- [RECORDS TO USE]
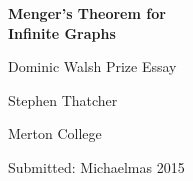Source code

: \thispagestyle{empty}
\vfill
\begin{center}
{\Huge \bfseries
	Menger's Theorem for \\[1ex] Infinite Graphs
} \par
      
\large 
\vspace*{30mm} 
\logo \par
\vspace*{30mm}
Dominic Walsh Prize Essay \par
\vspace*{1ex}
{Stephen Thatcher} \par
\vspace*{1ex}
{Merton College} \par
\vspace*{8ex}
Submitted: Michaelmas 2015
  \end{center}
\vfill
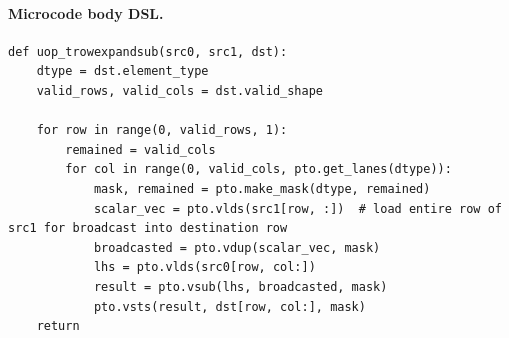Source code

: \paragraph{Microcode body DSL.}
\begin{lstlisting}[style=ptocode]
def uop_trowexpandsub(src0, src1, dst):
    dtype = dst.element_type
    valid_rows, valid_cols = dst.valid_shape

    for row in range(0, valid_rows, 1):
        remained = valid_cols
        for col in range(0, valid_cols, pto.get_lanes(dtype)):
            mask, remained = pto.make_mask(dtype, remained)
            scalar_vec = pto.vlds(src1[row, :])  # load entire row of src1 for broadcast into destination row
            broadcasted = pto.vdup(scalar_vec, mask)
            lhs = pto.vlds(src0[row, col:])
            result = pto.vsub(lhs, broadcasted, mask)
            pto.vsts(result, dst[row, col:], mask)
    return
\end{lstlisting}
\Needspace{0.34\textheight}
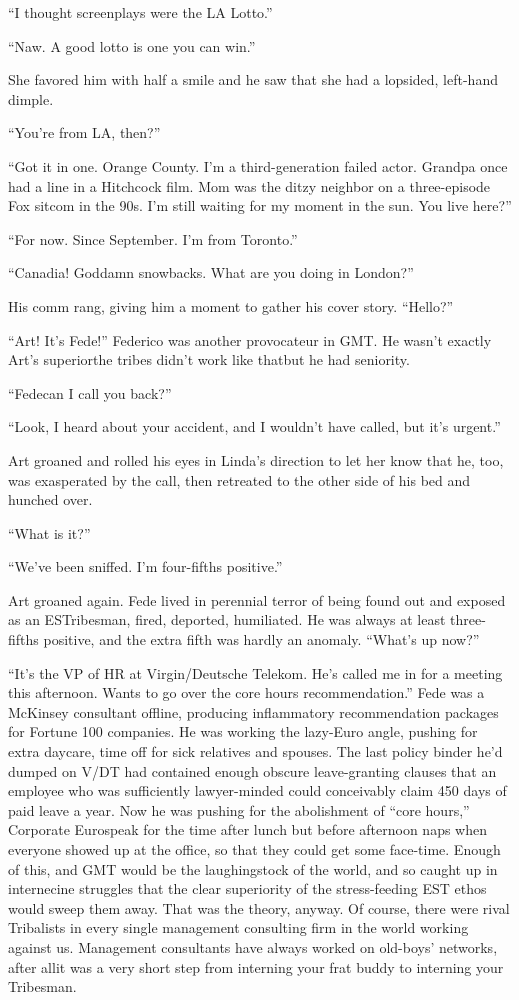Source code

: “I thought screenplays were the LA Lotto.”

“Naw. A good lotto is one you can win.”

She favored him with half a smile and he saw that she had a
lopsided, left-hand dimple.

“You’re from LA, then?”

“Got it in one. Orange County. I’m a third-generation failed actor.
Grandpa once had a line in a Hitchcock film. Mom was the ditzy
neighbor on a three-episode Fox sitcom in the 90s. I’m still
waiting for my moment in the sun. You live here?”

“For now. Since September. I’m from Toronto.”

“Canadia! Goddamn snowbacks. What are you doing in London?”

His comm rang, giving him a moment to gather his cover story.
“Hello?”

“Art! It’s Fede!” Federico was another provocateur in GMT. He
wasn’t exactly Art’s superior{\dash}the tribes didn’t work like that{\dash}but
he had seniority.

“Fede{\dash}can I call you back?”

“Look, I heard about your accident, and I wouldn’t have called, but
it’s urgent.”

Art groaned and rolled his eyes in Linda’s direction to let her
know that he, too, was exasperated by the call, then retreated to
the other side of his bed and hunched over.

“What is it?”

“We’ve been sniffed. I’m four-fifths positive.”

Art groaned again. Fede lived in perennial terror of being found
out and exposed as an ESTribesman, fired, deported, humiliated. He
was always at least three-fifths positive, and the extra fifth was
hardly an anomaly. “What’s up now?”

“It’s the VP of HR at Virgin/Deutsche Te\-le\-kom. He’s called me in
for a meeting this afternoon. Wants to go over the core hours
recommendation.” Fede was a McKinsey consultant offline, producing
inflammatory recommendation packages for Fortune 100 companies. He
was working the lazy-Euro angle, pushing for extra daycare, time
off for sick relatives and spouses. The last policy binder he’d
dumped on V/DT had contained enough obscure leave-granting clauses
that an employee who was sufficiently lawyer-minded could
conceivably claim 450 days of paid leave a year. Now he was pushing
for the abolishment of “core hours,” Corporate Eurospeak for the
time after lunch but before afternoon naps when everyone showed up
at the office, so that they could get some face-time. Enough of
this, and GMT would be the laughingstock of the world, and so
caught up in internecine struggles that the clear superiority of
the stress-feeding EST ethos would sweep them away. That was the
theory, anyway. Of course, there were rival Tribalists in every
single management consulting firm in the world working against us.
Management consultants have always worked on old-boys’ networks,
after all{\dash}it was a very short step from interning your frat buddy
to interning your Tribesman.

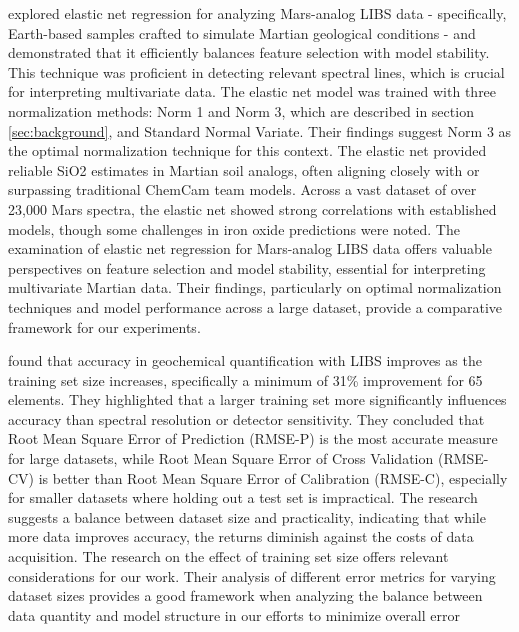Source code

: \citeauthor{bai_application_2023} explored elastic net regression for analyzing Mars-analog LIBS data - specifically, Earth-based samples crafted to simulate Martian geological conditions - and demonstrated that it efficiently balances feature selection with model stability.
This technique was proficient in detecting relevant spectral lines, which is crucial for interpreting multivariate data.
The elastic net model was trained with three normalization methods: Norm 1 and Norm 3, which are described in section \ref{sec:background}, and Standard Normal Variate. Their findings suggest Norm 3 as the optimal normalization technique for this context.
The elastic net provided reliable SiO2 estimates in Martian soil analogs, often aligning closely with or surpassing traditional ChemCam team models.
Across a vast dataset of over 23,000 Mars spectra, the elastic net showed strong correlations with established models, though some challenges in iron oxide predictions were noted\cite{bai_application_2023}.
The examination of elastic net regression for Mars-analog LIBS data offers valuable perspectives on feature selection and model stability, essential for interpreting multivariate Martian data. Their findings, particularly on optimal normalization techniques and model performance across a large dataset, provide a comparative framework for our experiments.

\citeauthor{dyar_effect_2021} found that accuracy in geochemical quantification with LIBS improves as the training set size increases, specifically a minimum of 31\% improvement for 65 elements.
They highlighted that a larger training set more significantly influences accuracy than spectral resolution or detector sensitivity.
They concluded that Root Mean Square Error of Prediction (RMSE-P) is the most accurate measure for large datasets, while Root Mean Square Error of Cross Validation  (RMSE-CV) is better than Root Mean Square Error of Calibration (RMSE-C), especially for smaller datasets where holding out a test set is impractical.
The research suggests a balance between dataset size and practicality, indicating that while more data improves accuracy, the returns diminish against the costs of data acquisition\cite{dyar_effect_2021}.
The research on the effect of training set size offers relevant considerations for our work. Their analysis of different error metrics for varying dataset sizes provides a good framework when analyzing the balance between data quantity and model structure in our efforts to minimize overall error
--
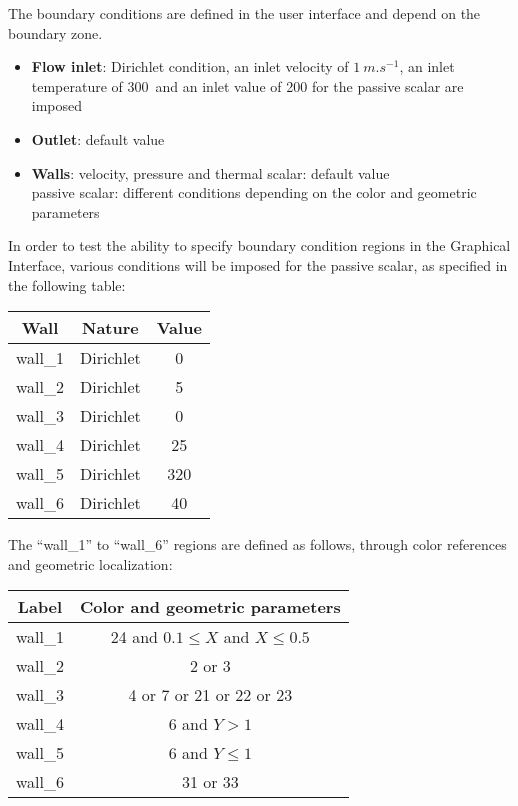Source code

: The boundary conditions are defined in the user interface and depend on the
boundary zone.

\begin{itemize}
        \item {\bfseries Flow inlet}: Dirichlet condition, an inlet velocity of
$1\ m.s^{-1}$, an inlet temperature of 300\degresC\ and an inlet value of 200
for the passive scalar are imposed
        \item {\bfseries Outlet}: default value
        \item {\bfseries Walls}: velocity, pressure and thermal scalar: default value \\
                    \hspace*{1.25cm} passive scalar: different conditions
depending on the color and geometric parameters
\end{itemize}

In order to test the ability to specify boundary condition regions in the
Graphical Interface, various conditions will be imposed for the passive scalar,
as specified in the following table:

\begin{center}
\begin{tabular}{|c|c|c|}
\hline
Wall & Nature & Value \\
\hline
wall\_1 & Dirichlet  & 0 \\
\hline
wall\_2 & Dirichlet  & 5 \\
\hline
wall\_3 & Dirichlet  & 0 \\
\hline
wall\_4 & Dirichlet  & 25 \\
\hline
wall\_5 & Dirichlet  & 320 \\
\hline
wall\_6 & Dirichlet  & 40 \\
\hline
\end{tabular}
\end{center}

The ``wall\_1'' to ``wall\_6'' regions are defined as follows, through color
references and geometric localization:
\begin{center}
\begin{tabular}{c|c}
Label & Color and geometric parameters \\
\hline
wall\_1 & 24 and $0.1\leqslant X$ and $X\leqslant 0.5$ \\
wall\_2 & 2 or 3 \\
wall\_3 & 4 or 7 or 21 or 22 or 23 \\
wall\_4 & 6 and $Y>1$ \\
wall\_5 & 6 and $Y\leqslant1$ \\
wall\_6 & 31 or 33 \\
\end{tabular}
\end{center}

- [REQUIRED WORK]
Please give again the lines above between the line holding "he had seniority." and the line holding "been sniffed. I’m", inclusive, exactly as they are and with nothing added.

- [ANSWER SPACE]
he had seniority.

“Fede{\dash}can I call you back?”

“Look, I heard about your accident, and I wouldn’t have called, but
it’s urgent.”

Art groaned and rolled his eyes in Linda’s direction to let her
know that he, too, was exasperated by the call, then retreated to
the other side of his bed and hunched over.

“What is it?”

“We’ve been sniffed. I’m four-fifths positive.”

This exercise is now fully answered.